Steingart is one of those writers who highlights the very human enterprise that is sense-making in mathematics, including what counts as proof, which changes not only in time but even across different subfields. It’s an insight that first came to my attention during the hullabaloo over whether Shinichi Mochizuki actually did prove the abc conjecture back in 2012. It got really hammered home, however, in reading (and rereading) the late Bill Thurston’s classic On proof and progress in mathematics, especially the parts where he talks about both his introduction as a graduate student to the notion of proof-in-practice, and (much later) how the community responded to his proof of the hyperbolization theorem for Haken manifolds, in particular his realization that they were not interested in the thing proved itself so much as how he did it, his way of thinking.
This is echoed in Steingart’s abstract:
The history of the Classification points to the importance of face-to-face interaction and close teaching relationships in the production and transformation of theoretical knowledge.
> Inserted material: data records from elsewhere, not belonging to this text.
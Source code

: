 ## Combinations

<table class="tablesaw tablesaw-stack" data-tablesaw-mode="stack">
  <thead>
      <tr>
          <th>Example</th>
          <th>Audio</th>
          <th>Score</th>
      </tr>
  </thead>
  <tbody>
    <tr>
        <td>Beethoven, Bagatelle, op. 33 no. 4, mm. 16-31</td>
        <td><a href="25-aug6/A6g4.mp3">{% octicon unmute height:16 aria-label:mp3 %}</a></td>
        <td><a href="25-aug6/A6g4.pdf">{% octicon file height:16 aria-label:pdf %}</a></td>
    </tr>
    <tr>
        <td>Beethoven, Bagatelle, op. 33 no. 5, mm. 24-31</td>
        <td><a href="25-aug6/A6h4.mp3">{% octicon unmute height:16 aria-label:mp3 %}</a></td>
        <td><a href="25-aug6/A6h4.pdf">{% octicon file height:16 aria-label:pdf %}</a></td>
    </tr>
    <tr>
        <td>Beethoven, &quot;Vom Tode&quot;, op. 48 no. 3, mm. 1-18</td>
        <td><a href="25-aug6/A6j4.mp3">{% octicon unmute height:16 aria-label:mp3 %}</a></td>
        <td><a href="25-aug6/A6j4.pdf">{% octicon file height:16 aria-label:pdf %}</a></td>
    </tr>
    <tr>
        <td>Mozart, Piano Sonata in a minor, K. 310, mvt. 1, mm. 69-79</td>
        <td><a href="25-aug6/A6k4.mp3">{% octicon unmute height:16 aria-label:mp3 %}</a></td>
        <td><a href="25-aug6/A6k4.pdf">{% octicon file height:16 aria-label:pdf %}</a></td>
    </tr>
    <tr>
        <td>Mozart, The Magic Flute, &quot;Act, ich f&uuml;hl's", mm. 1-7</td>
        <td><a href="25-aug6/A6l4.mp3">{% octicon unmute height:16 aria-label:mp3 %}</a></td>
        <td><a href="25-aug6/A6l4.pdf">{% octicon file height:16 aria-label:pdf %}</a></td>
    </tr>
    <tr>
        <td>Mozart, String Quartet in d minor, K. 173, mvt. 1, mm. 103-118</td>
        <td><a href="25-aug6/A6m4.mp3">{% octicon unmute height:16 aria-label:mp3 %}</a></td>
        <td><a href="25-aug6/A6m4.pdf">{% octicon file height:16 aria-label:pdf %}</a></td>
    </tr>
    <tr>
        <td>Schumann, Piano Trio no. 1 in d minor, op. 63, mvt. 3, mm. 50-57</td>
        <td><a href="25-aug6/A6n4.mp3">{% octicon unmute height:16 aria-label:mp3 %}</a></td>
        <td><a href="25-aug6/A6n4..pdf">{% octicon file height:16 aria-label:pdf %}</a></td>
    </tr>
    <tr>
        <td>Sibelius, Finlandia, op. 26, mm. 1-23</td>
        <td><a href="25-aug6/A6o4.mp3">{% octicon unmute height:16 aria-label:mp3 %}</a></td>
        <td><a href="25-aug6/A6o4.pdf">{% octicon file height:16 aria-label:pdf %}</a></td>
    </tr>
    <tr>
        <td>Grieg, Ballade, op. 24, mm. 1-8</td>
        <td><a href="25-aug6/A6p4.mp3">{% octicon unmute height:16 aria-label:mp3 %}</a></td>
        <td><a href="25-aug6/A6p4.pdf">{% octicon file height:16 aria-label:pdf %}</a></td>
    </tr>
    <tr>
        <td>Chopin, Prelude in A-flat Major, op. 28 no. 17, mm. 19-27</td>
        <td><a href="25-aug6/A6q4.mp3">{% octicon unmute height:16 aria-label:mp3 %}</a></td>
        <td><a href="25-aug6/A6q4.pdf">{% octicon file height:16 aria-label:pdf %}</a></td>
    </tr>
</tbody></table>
The techniques and methods that governed much of the work in finite simple group theory circulated via personal, often informal, communication, rather than in published proofs.
Consequently, the printed proofs that would constitute the Classification Theorem functioned as a sort of shorthand for and formalization of proofs that had already been established during personal interactions among mathematicians. The proof of the Classification was at once both a material artifact and a crystallization of one community’s shared practices, values, histories, and expertise.
However, beginning in the 1980s, the original proof of the Classification faced the threat of ‘uninvention’. The papers that constituted it could still be found scattered throughout the mathematical literature, but no one other than the dwindling community of group theorists would know how to find them or how to piece them together.
Faced with this problem, finite group theorists resolved to produce a ‘second-generation proof’ to streamline and centralize the Classification. This project highlights that the proof and the community of finite simple groups theorists who produced it were co-constitutive–one formed and reformed by the other.
But I’ve harped on that at length elsewhere. Today I just want to collect some quotes on a monster mind.
Bill Thurston (hi again!) famously wrote that in his early years he inadvertently “killed the field” by being too good at proving results, driving others away, and that in retrospect this made him understand the sociology of mathematical proof better:
At that time, foliations had become a big center of attention among geometric topologists, dynamical systems people, and differential geometers. I fairly rapidly proved some dramatic theorems. I proved a classification theorem for foliations, giving a necessary and sufficient condition for a manifold to admit a foliation. I proved a number of other significant theorems. I wrote respectable papers and published at least the most important theorems. It was hard to find the time to write to keep up with what I could prove, and I built up a backlog.
An interesting phenomenon occurred. Within a couple of years, a dramatic evacuation of the field started to take place. I heard from a number of mathematicians that they were giving or receiving advice not to go into foliations—they were saying that Thurston was cleaning it out. People told me (not as a complaint, but as a compliment) that I was killing the field. Graduate students stopped studying foliations, and fairly soon, I turned to other interests as well.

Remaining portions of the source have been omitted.